On Sat, May 25, 2013 at 6:17 AM, Nick Wellnhofer <[email protected]> wrote:
> What's the rationale for fully qualified parcel namespaces exactly? Is it to
> work around possible name clashes of parcel prefixes?
Yes, it's to make our namespacing mechanism more robust. However, it's not
that Clownfish should *force* users into lengthy parcel names -- its that we
should support namespaces properly and give users a choice. Even after we
enable nested parcel names, people can still select simple names, or avoid
explicit parcels altogether. Using reversed domain names is only a
convention.
Prefixes are flawed, because anything more than a few characters results in
symbols which are unacceptably cumbersome to type, but the limited length
makes clashes more likely. For example, when we were considering what
Clownfish ought to use as a prefix, we had to take into account that "CF" is
used as a prefix by Apple's "Core Foundation" classes.
We're already committed to providing short name aliases for the sake of
programmer convenience. We may as well go one step further and build out
namespacing which remains just as user-friendly yet is more resistant to
symbol clashes.
* Individual symbol aliases, which are typed multiple times within source
files, should be short.
* Imports, which happen only once per file, may be long.
* Real names for symbols may be long, since they can remain hidden behind
aliases most of the time.
To support namespaces properly in the Clownfish internals, we need to ensure
that we don't lock systems into place that depend on prefixes within global
contexts -- which is why the commit in question drew my attention. We were
already doing doing something similar elsewhere -- the "boot" files e.g.
"lucy_boot.c" and "lucy_boot.h" -- and I was the one who wrote that code. But
those were either a bug or a TODO (take your pick) -- and rather than compound
the mistake, we should fix it... by differentiating autogenerated files using
directory structures rather than file name prefixes.
However, I would like to suggest a tweak. A common complaint in Java-land is
that the reverse-domain package naming convention results in too deep a
directory hierarchy. The extra depth is not a huge deal for installed files,
but it's a pain when interacting with source trees. I think we can solve this
by having CFC allow .cfp parcel files to establish the namespace for files in
lower directories:
// This...
$CORE/
foo.cfp // com::example::foo
$CORE/foo/
MyClass.cfh // com::example::foo::MyClass
// Not this...
$CORE/com/example/
foo.cfp
$CORE/com/example/foo/
MyClass.cfh
Inside CFC, we should simplify things by using a single symbol table for both
parcels and classes, so that class names are prefixed by the names of the
parcels they live under.

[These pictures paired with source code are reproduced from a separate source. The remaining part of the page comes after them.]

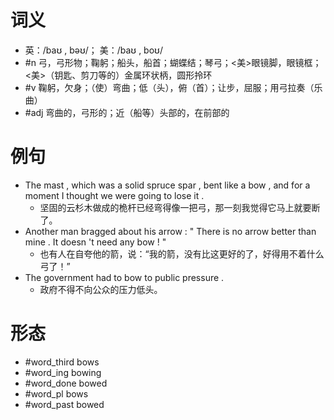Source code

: # 词义
- 英：/baʊ , bəʊ/； 美：/baʊ , boʊ/
- #n 弓，弓形物；鞠躬；船头，船首；蝴蝶结；琴弓；<美>眼镜脚，眼镜框；<美>（钥匙、剪刀等的）金属环状柄，圆形拎环
- #v 鞠躬，欠身；（使）弯曲；低（头），俯（首）；让步，屈服；用弓拉奏（乐曲）
- #adj 弯曲的，弓形的；近（船等）头部的，在前部的
# 例句
- The mast , which was a solid spruce spar , bent like a bow , and for a moment I thought we were going to lose it .
	- 坚固的云杉木做成的桅杆已经弯得像一把弓，那一刻我觉得它马上就要断了。
- Another man bragged about his arrow : " There is no arrow better than mine . It doesn 't need any bow ! "
	- 也有人在自夸他的箭，说：“我的箭，没有比这更好的了，好得用不着什么弓了！”
- The government had to bow to public pressure .
	- 政府不得不向公众的压力低头。
# 形态
- #word_third bows
- #word_ing bowing
- #word_done bowed
- #word_pl bows
- #word_past bowed
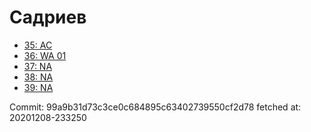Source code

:# Садриев
- [35: AC](35.md)
- [36: WA 01](36.md)
- [37: NA](37.md)
- [38: NA](38.md)
- [39: NA](39.md)

Commit: 99a9b31d73c3ce0c684895c63402739550cf2d78
 fetched at: 20201208-233250
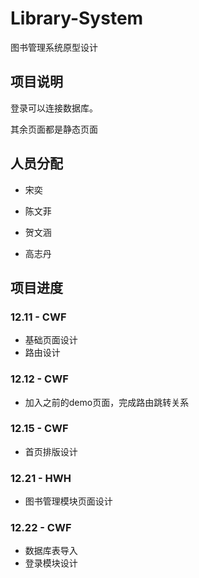 # Library-System
图书管理系统原型设计

## 项目说明

登录可以连接数据库。

其余页面都是静态页面

## 人员分配

- 宋奕

- 陈文菲

- 贺文涵

- 高志丹

## 项目进度

### 12.11 - CWF

- 基础页面设计
- 路由设计

### 12.12 - CWF

- 加入之前的demo页面，完成路由跳转关系

### 12.15 - CWF

- 首页排版设计

### 12.21 - HWH

- 图书管理模块页面设计

### 12.22 - CWF

- 数据库表导入
- 登录模块设计


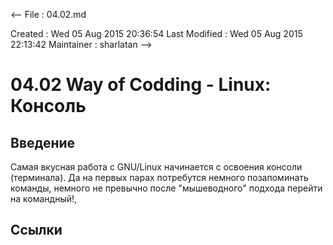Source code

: <--
File          : 04.02.md

Created       : Wed 05 Aug 2015 20:36:54
Last Modified : Wed 05 Aug 2015 22:13:42
Maintainer    : sharlatan
-->

# 04.02 Way of Codding - Linux: Консоль #

## Введение ##
Самая вкусная работа с GNU/Linux начинается с освоения консоли (терминала). Да
на первых парах потребутся немного позапоминать команды, немного не превычно
после "мышеводного" подхода перейти на командный!,

## Ссылки ##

One consequence is that Clownfish class names will
no longer map one-to-one onto Perl package names, so we'll have to perform
per-host mapping. But we were going to have to do that anyway for other hosts
like Python, where module names are lowercase by convention and '.' is used as
a package separator instead of the double colon.
Clownfish: org::apache::lucy::search::IndexSearcher
Perl: Lucy::Search::IndexSearcher
Python: lucy.search.IndexSearcher
(Aside: We may want to go with '.' instead of '::' ourselves.)
In terms of alias generation, here's what I think we should be doing:
#define lucy_Indexer_new org_apache_lucy_Indexer_new
#ifdef LUCY_USE_SHORT_NAMES
#define Indexer_new org_apache_lucy_Indexer_new
#endif
(Another aside: perhaps we should enable short names by default and replace
`LUCY_USE_SHORT_NAMES` with `LUCY_NO_SHORT_ALIASES`.)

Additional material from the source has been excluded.